[Exercise objective]: In the entries below, find the string "Vilnius" and return each line holding it.

-- -- --

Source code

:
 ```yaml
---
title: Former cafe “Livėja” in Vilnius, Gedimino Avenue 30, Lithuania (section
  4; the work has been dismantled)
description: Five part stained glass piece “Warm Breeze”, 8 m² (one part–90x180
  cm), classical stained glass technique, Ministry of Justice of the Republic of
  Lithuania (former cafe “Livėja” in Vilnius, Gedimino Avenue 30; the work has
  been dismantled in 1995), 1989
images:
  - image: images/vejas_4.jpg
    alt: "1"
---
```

-- -- --

[Solution to this exercise]:
title: Former cafe “Livėja” in Vilnius, Gedimino Avenue 30, Lithuania (section
  Lithuania (former cafe “Livėja” in Vilnius, Gedimino Avenue 30; the work has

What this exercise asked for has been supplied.